The plasma concentration of urea for cows with a 60-day DP was higher (P < 0.05) than that of cows with a 30-day DP. Chen et al. (2015) indicated that shortening the DP (from 60 to 30 days) did not affect plasma glucose and urea concentrations. However, Jolicoeur et al. (2014) showed that glucose and urea concentrations were not affected by DP length, but in the present study, glucose and urea concentrations were significantly different, between DP groups. The difference between the results of the present study and some previous studies also could be due to the presence of heat stress in the current study. Urea is a product of protein catabolism. Energy deficiency seems to stimulate catabolism of amino acids from tissue proteins, resulting in increased urea production (Bell 1995). Furthermore, impairment in liver function during NEB may lead to decreased metabolic clearance of urea (O’Callahan et al. 2001; Cheng et al. 2015).

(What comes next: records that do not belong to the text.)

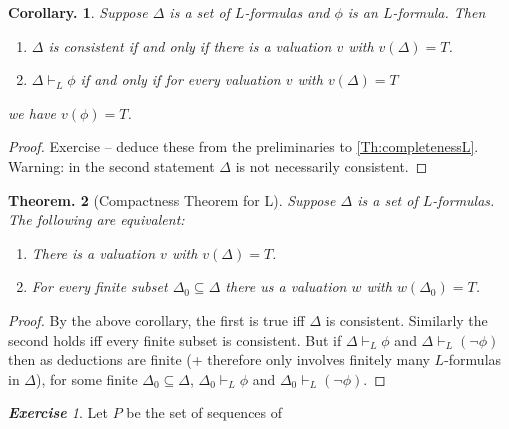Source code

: \documentclass[a4paper,oneside,11pt,DIV=12,parskip=half]{scrartcl}
\theoremstyle{plain}
\newtheorem{theorem}{Theorem.}[section]
\newtheorem{corollary}[theorem]{Corollary.}
\theoremstyle{definition}
\newtheorem{remark, definition}[theorem]{Remark and Definition.}
\newtheorem{lemma, definition}[theorem]{Lemma and Definition.}
\newtheorem{theorem, definition}[theorem]{Theorem and Definition.}
\theoremstyle{remark}
\newtheorem*{exercise}{\textbf{Exercise}}
\newtheorem*{remark, example}{\textbf{Remark and Exercise}}
\begin{document}
\begin{corollary}
 Suppose $\Delta$ is a set of $L$-formulas and $\phi$ is an $L$-formula. Then
 \begin{enumerate}
     \item $\Delta$ is consistent if and only if there is a valuation $v$ with $v(\Delta) =T$.
     \item $\Delta \vdash_L \phi$ if and only if for every valuation $v$ with $v(\Delta) = T$
 \end{enumerate} we have $v(\phi) = T$.
\end{corollary}
\begin{proof}
 Exercise -- deduce these from the preliminaries to \ref{Th:completenessL}. Warning: in the second statement $\Delta$ is not necessarily consistent.
\end{proof}

\begin{theorem}[Compactness Theorem for L]
Suppose $\Delta$ is a set of $L$-formulas. The following are equivalent:
\begin{enumerate}
    \item There is a valuation $v$ with $v(\Delta) = T$.
    \item For every finite subset $\Delta_0 \subseteq \Delta$ there us a valuation $w$ with $w(\Delta_0) = T$.
\end{enumerate}
\end{theorem}

\begin{proof}
By the above corollary, the first is true iff $\Delta$ is consistent.
Similarly the second holds iff every finite subset is consistent.
But if $\Delta \vdash_L \phi$ and $\Delta \vdash_L (\lnot \phi)$ then as deductions are finite (+ therefore only involves finitely many $L$-formulas in $\Delta$), for some finite $\Delta_0 \subseteq \Delta$, $\Delta_0 \vdash_L \phi$ and $\Delta_0 \vdash_L (\lnot \phi)$.
\end{proof}

\begin{exercise}
Let $P$ be the set of sequences of 
\end{exercise}
\end{document}
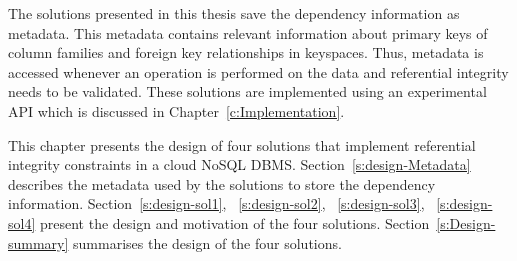 The solutions presented in this thesis save the dependency information as
metadata.    This metadata contains relevant  information about primary keys of
column families and foreign key relationships in keyspaces.   Thus,  metadata is
accessed whenever an operation is performed on the data and referential
integrity needs to be validated.  These solutions are implemented using an
experimental \ac{API} which is discussed in Chapter~\ref{c:Implementation}. 


This chapter presents the design of  four  solutions  that implement referential
integrity constraints in a cloud \ac{NoSQL} \ac{DBMS}.   
Section~\ref{s:design-Metadata} describes the metadata used by the solutions 
 to store the dependency information.    Section~\ref{s:design-sol1}, 
 ~\ref{s:design-sol2}, ~\ref{s:design-sol3}, ~\ref{s:design-sol4}  present
 the design and motivation of the four solutions. 
Section~\ref{s:Design-summary}
 summarises the design of the four solutions.   













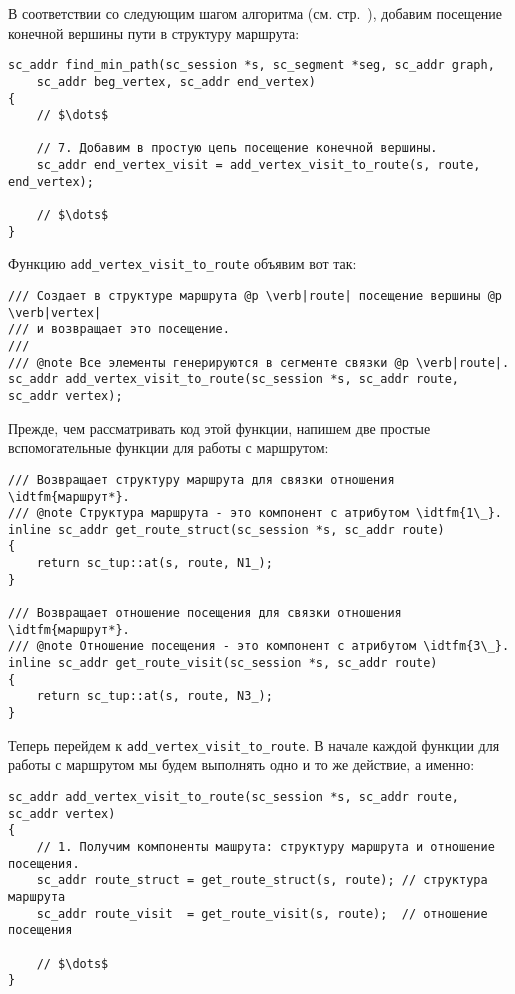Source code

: В соответствии со следующим шагом алгоритма
(см. стр.~\pageref{S9_Add_end_vertex_visit_to_route_tuple}), добавим
посещение конечной вершины пути в структуру маршрута:
\begin{lstlisting}[texcl]
sc_addr find_min_path(sc_session *s, sc_segment *seg, sc_addr graph,
    sc_addr beg_vertex, sc_addr end_vertex)
{
    // $\dots$

    // 7. Добавим в простую цепь посещение конечной вершины.
    sc_addr end_vertex_visit = add_vertex_visit_to_route(s, route, end_vertex);

    // $\dots$
}
\end{lstlisting}

Функцию \lstinline|add_vertex_visit_to_route| объявим вот так:
\begin{lstlisting}[texcl]
/// Создает в структуре маршрута @p \verb|route| посещение вершины @p \verb|vertex|
/// и возвращает это посещение.
///
/// @note Все элементы генерируются в сегменте связки @p \verb|route|.
sc_addr add_vertex_visit_to_route(sc_session *s, sc_addr route, sc_addr vertex);
\end{lstlisting}

Прежде, чем рассматривать код этой функции, напишем две простые
вспомогательные функции для работы с маршрутом:

\begin{lstlisting}[texcl]
/// Возвращает структуру маршрута для связки отношения \idtfm{маршрут*}.
/// @note Структура маршрута - это компонент с атрибутом \idtfm{1\_}.
inline sc_addr get_route_struct(sc_session *s, sc_addr route)
{
    return sc_tup::at(s, route, N1_);
}

/// Возвращает отношение посещения для связки отношения \idtfm{маршрут*}.
/// @note Отношение посещения - это компонент с атрибутом \idtfm{3\_}.
inline sc_addr get_route_visit(sc_session *s, sc_addr route)
{
    return sc_tup::at(s, route, N3_);
}
\end{lstlisting}

Теперь перейдем к \lstinline|add_vertex_visit_to_route|. В начале
каждой функции для работы с маршрутом мы будем выполнять одно и то же
действие, а именно:

\begin{lstlisting}[texcl]
sc_addr add_vertex_visit_to_route(sc_session *s, sc_addr route, sc_addr vertex)
{
    // 1. Получим компоненты машрута: структуру маршрута и отношение посещения.
    sc_addr route_struct = get_route_struct(s, route); // структура маршрута
    sc_addr route_visit  = get_route_visit(s, route);  // отношение посещения

    // $\dots$
}
\end{lstlisting}

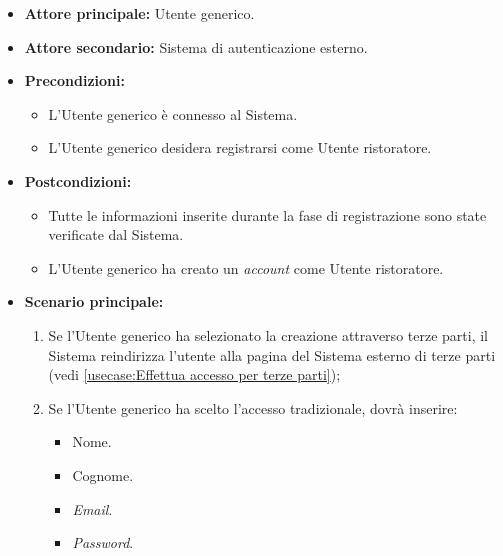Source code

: \label{usecase:Effettua registrazione Utente ristoratore}
\begin{itemize}

	\item \textbf{Attore principale:} Utente generico.
	\item \textbf{Attore secondario:} Sistema di autenticazione esterno. 

	\item \textbf{Precondizioni:} 
	\begin{itemize}
        \item  L'Utente generico è connesso al Sistema.
        \item  L'Utente generico desidera registrarsi come Utente ristoratore.
    \end{itemize}
    

	\item \textbf{Postcondizioni:} 
    \begin{itemize}
        \item  Tutte le informazioni inserite durante la fase di registrazione sono state verificate dal Sistema.
        \item  L'Utente generico ha creato un \textit{account} come Utente ristoratore.
    \end{itemize}

	\item \textbf{Scenario principale:}
	\begin{enumerate}

            \item Se l'Utente generico ha selezionato la creazione attraverso terze parti, il Sistema reindirizza l'utente alla pagina del Sistema esterno di terze parti (vedi \autoref{usecase:Effettua accesso per terze parti});
            \item Se l'Utente generico ha scelto l'accesso tradizionale, dovrà inserire:
            \begin{itemize}
                \item Nome.
                \item Cognome.
                \item \textit{Email}.
                \item \textit{Password}.
            \end{itemize}


\end{enumerate}
\end{itemize}
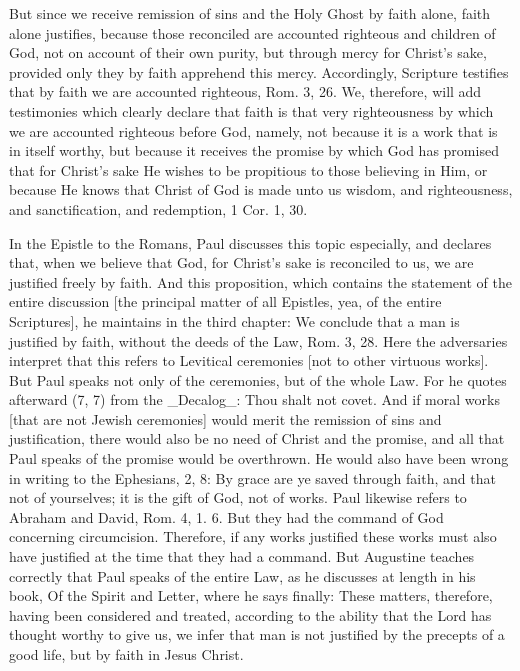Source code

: But since we receive remission of sins and the Holy Ghost by faith
alone, faith alone justifies, because those reconciled are accounted
righteous and children of God, not on account of their own purity,
but through mercy for Christ's sake, provided only they by faith
apprehend this mercy.  Accordingly, Scripture testifies that by faith
we are accounted righteous, Rom. 3, 26. We, therefore, will add
testimonies which clearly declare that faith is that very
righteousness by which we are accounted righteous before God, namely,
not because it is a work that is in itself worthy, but because it
receives the promise by which God has promised that for Christ's sake
He wishes to be propitious to those believing in Him, or because He
knows that Christ of God is made unto us wisdom, and righteousness,
and sanctification, and redemption, 1 Cor. 1, 30.

In the Epistle to the Romans, Paul discusses this topic especially,
and declares that, when we believe that God, for Christ's sake is
reconciled to us, we are justified freely by faith.  And this
proposition, which contains the statement of the entire discussion
[the principal matter of all Epistles, yea, of the entire Scriptures],
he maintains in the third chapter: We conclude that a man is
justified by faith, without the deeds of the Law, Rom. 3, 28. Here
the adversaries interpret that this refers to Levitical ceremonies
[not to other virtuous works].  But Paul speaks not only of the
ceremonies, but of the whole Law.  For he quotes afterward (7, 7)
from the _Decalog_: Thou shalt not covet.  And if moral works [that
are not Jewish ceremonies] would merit the remission of sins and
justification, there would also be no need of Christ and the promise,
and all that Paul speaks of the promise would be overthrown.  He
would also have been wrong in writing to the Ephesians, 2, 8: By
grace are ye saved through faith, and that not of yourselves; it is
the gift of God, not of works.  Paul likewise refers to Abraham and
David, Rom. 4, 1. 6. But they had the command of God concerning
circumcision.  Therefore, if any works justified these works must
also have justified at the time that they had a command.  But
Augustine teaches correctly that Paul speaks of the entire Law, as he
discusses at length in his book, Of the Spirit and Letter, where he
says finally: These matters, therefore, having been considered and
treated, according to the ability that the Lord has thought worthy to
give us, we infer that man is not justified by the precepts of a good
life, but by faith in Jesus Christ.


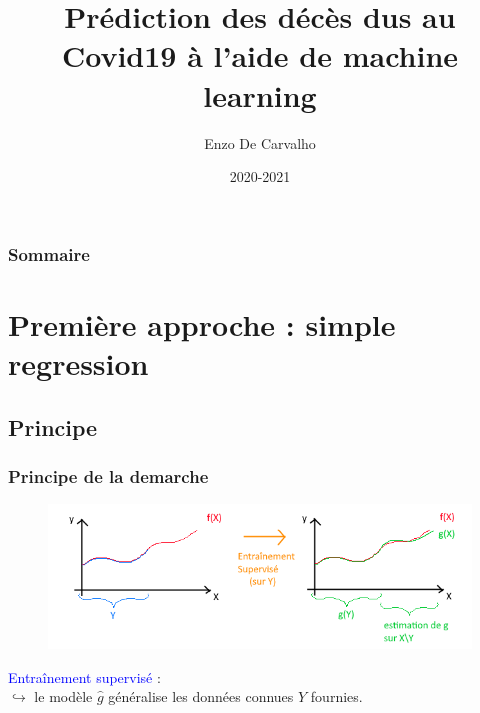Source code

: \documentclass{beamer}[aspectratio = 43]
\title{Prédiction des décès dus au Covid19 à l'aide de machine learning}
\subtitle{}
\author{Enzo De Carvalho}
\institute{numéro d'inscription : 29448}
\date{2020-2021}
\begin{document}
\begin{frame}
	\maketitle
\end{frame}

\begin{frame}
	\frametitle{Sommaire}
	\tableofcontents
\end{frame}

\section{Première approche : simple regression}
\subsection{Principe}
\begin{frame}
	\frametitle{Principe de la demarche}
	\begin{figure}[t]
		\centering
		\includegraphics[scale=0.65]{super_schema}
	\end{figure}
	\textcolor{blue}{Entraînement supervisé} :\\
	$\hookrightarrow$ le modèle $\hat{g}$ généralise les données connues $Y$ fournies.
\end{frame}
\end{document}
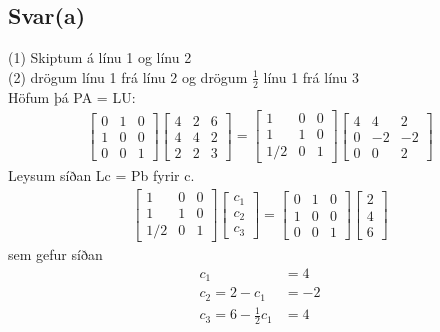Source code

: \documentclass[11pt]{article}
\begin{document}
\subsection*{Svar(a)}
(1) Skiptum á línu 1 og línu 2\\
(2) drögum línu 1 frá línu 2 og drögum $\frac 12$ línu 1 frá línu 3\\
Höfum þá PA = LU:
\begin{align*}
\begin{bmatrix} %
0 & 1 & 0\\
1 & 0 & 0\\
0 & 0 & 1
\end{bmatrix}
\begin{bmatrix} %
4 & 2 & 6\\
4 & 4 & 2\\
2 & 2 & 3
\end{bmatrix}
=
\begin{bmatrix} %
1 & 0 & 0\\
1 & 1 & 0\\
1/2 & 0 & 1
\end{bmatrix}
\begin{bmatrix} %
4 & 4 & 2\\
0 & -2& -2\\
0 & 0 & 2
\end{bmatrix}
\end{align*}
Leysum síðan Lc = Pb fyrir c.
\begin{align*}
\begin{bmatrix} %
1 & 0 & 0\\
1 & 1 & 0\\
1/2 & 0 & 1
\end{bmatrix}
\begin{bmatrix}
c_1\\
c_2\\
c_3
\end{bmatrix}
=
\begin{bmatrix} %
0 & 1 & 0\\
1 & 0 & 0\\
0 & 0 & 1
\end{bmatrix}
\begin{bmatrix}
2\\
4\\
6
\end{bmatrix}
\end{align*}
sem gefur síðan
\begin{align*}
c_1 &= 4\\
c_2 = 2 - c_1 &= -2\\
c_3 = 6 - \frac 12 c_1 &= 4
\end{align*}
\end{document}
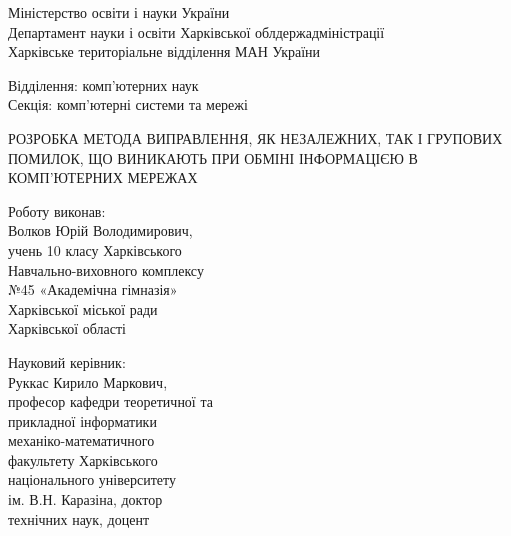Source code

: \documentclass[a4paper, 14pt]{article}
\begin{document}
\thispagestyle{empty} %

\begin{center}
Міністерство освіти і науки України\\ %
Департамент науки і освіти Харківської облдержадміністрації\\
Харківське територіальне відділення МАН України\\
\end{center}

\par\null\par %

\begin{changemargin}{10cm}{0cm}
Відділення: комп'ютерних наук\\
Секція: комп'ютерні системи та мережі
\end{changemargin}

\par\null\par %

\begin{center}
РОЗРОБКА МЕТОДА ВИПРАВЛЕННЯ, ЯК НЕЗАЛЕЖНИХ, ТАК І ГРУПОВИХ
ПОМИЛОК, ЩО ВИНИКАЮТЬ ПРИ ОБМІНІ ІНФОРМАЦІЄЮ В
КОМП'ЮТЕРНИХ МЕРЕЖАХ
\end{center}

\par\null\par\null\par\null %

\begin{changemargin}{10cm}{0cm}
Роботу виконав:\\ 
Волков Юрій Володимирович,\\
учень 10 класу Харківського\\
Навчально-виховного комплексу\\
№45 «Академічна гімназія»\\
Харківської міської ради\\
Харківської області
\end{changemargin}

\par

\begin{changemargin}{10cm}{0cm}
Науковий керівник:\\
Руккас Кирило Маркович,\\
професор кафедри теоретичної та\\
прикладної інформатики\\
механіко-математичного\\
факультету Харківського\\
національного університету\\
ім. В.Н. Каразіна, доктор\\
технічних наук, доцент\\
\vspace*{\fill}
\end{changemargin}
\end{document}
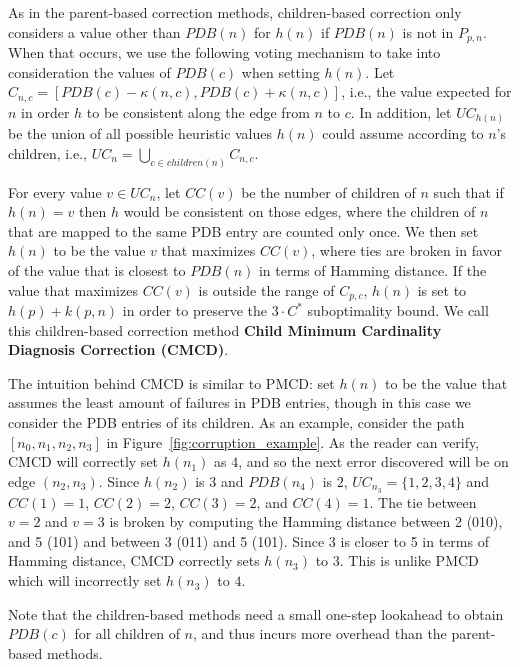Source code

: \documentclass[letterpaper]{article}
\newtheorem{example}{Example}
\begin{document}
As in the parent-based correction methods, children-based correction only considers a value other than $PDB(n)$ for $h(n)$ if $PDB(n)$ is not in $P_{p,n}$. When that occurs, we use the following voting mechanism to take into consideration the values of $PDB(c)$ when setting $h(n)$. 
Let $C_{n,c}=[PDB(c)-\kappa(n,c),PDB(c)+\kappa(n,c)]$, i.e., the value expected for $n$ in order $h$ to be consistent along the edge from $n$ to $c$. In addition, let $UC_{h(n)}$ be the union of all possible heuristic values $h(n)$ could assume according to $n$'s children, i.e., $UC_n = \bigcup_{c \in children(n)} C_{n,c}$.

For every value $v\in UC_n$, let $CC(v)$ be the number of children of $n$ such that if $h(n)=v$ then $h$ would be consistent on those edges, where the children of $n$ that are mapped to the same PDB entry are counted only once. We then set $h(n)$ to be the value $v$ that maximizes $CC(v)$, where ties are broken in favor of the value that is closest to $PDB(n)$ in terms of Hamming distance.
If the value that maximizes $CC(v)$ is outside the range of $C_{p,c}$, $h(n)$ is set to $h(p) + k(p, n)$ in order to preserve the $3 \cdot C^*$ suboptimality bound.
We call this children-based correction method \textbf{Child Minimum Cardinality Diagnosis Correction (CMCD)}. 

The intuition behind CMCD is similar to PMCD: set $h(n)$ to be the value that assumes the least amount of failures in PDB entries, though in this case we consider the PDB entries of its children. 
As an example, consider the path $[n_0, n_1, n_2, n_3]$ in Figure~\ref{fig:corruption_example}.
As the reader can verify, CMCD will correctly set $h(n_1)$ as $4$, and so the next error discovered will be on edge $(n_2, n_3)$. 
Since $h(n_2)$ is $3$  and $PDB(n_4)$ is $2$, $UC_{n_3} = \{1, 2, 3, 4\}$ and $CC(1)=1$, $CC(2)=2$, $CC(3)=2$, and $CC(4)=1$.
The tie between $v=2$ and $v=3$ is broken by computing the Hamming distance between 2 (010), and 5 (101) and between 3 (011) and 5 (101). Since 3 is closer to 5 in terms of Hamming distance, CMCD correctly sets $h(n_3)$ to $3$.
This is unlike PMCD which will incorrectly set $h(n_3)$ to $4$.

Note that the children-based methods need a small one-step lookahead to obtain $PDB(c)$ for all children of $n$, and thus incurs more overhead than the parent-based methods. 
\end{document}
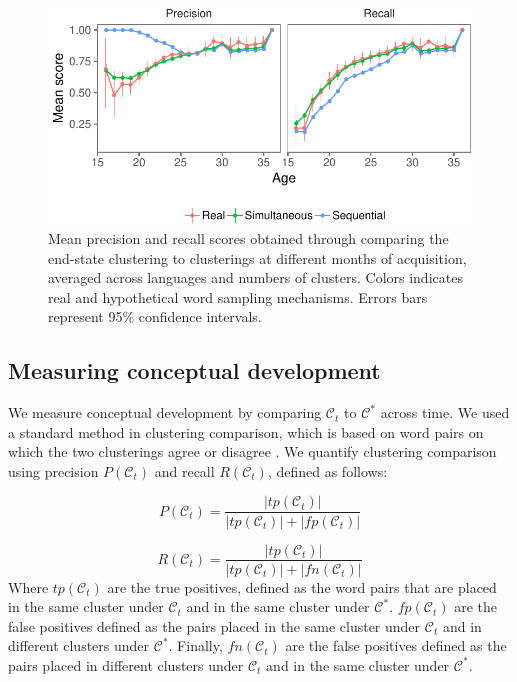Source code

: \documentclass[11pt]{article}
\newenvironment{CodeChunk}{}{}
\begin{document}
\begin{CodeChunk}
\captionsetup{width=0.8\textwidth}\begin{figure}[h]

{\centering \includegraphics{figs/results-1} 

}

\caption[Mean precision and recall scores obtained through comparing the end-state clustering to clusterings at different months of acquisition, averaged across languages and numbers of clusters]{Mean precision and recall scores obtained through comparing the end-state clustering to clusterings at different months of acquisition, averaged across languages and numbers of clusters. Colors indicates real and hypothetical word sampling mechanisms. Errors bars represent 95\% confidence intervals.}\label{fig:results}
\end{figure}
\end{CodeChunk}

\subsection{Measuring conceptual
development}\label{measuring-conceptual-development}

We measure conceptual development by comparing \(\mathcal{C}_t\) to
\(\mathcal{C}^*\) across time. We used a standard method in clustering
comparison, which is based on word pairs on which the two clusterings
agree or disagree \cite{rand1971,hubert1985}. We quantify clustering
comparison using precision \(P(\mathcal{C}_t)\) and recall
\(R(\mathcal{C}_t)\), defined as follows:

\[
P(\mathcal{C}_t) = \frac{|tp(\mathcal{C}_t)|}{|tp(\mathcal{C}_t)| + |fp(\mathcal{C}_t)|}
\]

\[
R(\mathcal{C}_t) = \frac{|tp(\mathcal{C}_t)|}{|tp(\mathcal{C}_t)| + |fn(\mathcal{C}_t)|}
\] Where \(tp(\mathcal{C}_t)\) are the true positives, defined as the
word pairs that are placed in the same cluster under \(\mathcal{C}_t\)
and in the same cluster under \(\mathcal{C}^*\). \(fp(\mathcal{C}_t)\)
are the false positives defined as the pairs placed in the same cluster
under \(\mathcal{C}_t\) and in different clusters under
\(\mathcal{C}^*\). Finally, \(fn(\mathcal{C}_t)\) are the false
positives defined as the pairs placed in different clusters under
\(\mathcal{C}_t\) and in the same cluster under \(\mathcal{C}^*\).
\end{document}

Wathes et al. (2007) indicated that urea concentration could be a useful predictor of fertility. Gao et al. (2017) found that heat stress reduced plasma concentration of free amino acids (17.1%) and glucose (8%) and also increased milk, urine, and blood urea nitrogen (24.5, 243, and 17.2%, respectively). They concluded that heat stress may lead to increase in systemic amino acid utilization. Transition period is the most critical phase of the production cycle of dairy cows. Heat stress is one of the main factors negatively affecting health, fertility, and production of dairy cattle. Therefore, the metabolic status of transition dairy cows may be worsened in heat stress (Basiricò et al. 2011). Kok et al. (2017) explained that a short or no DP may reduce the incidence of involuntary culling and replacement costs due to improved fertility.

Conclusion

Decreasing the dry period to 30 days may improve the metabolic and energy status of transition dairy cows without decreasing total milk yield, when cows are under heat stress during early lactation.